• [Work instructions]: Retype each entry exactly as written, and keep the pictures out of the copy.

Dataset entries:

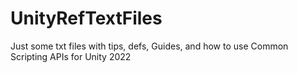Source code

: # UnityRefTextFiles
Just some txt files with tips, defs, Guides, and how to use Common Scripting APIs for Unity 2022
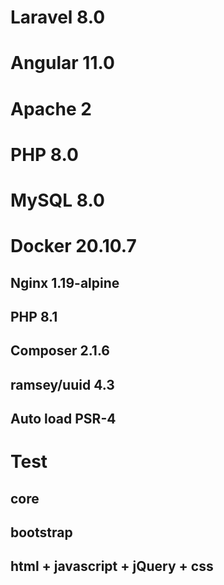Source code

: # Laravel 8.0

# Angular 11.0

# Apache 2

# PHP 8.0

# MySQL 8.0

# Docker 20.10.7

  ## Nginx 1.19-alpine
  
  ## PHP 8.1
  
  ## Composer 2.1.6
  
  ## ramsey/uuid 4.3
  
  ## Auto load PSR-4 
 
  ##
  

# Test

## core

## bootstrap

## html + javascript + jQuery + css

• [Result of this task]:
Source code

: # UnityRefTextFiles
Just some txt files with tips, defs, Guides, and how to use Common Scripting APIs for Unity 2022
Source code

: # Laravel 8.0

# Angular 11.0

# Apache 2

# PHP 8.0

# MySQL 8.0

# Docker 20.10.7

  ## Nginx 1.19-alpine
  
  ## PHP 8.1
  
  ## Composer 2.1.6
  
  ## ramsey/uuid 4.3
  
  ## Auto load PSR-4 
 
  ##
  

# Test

## core

## bootstrap

## html + javascript + jQuery + css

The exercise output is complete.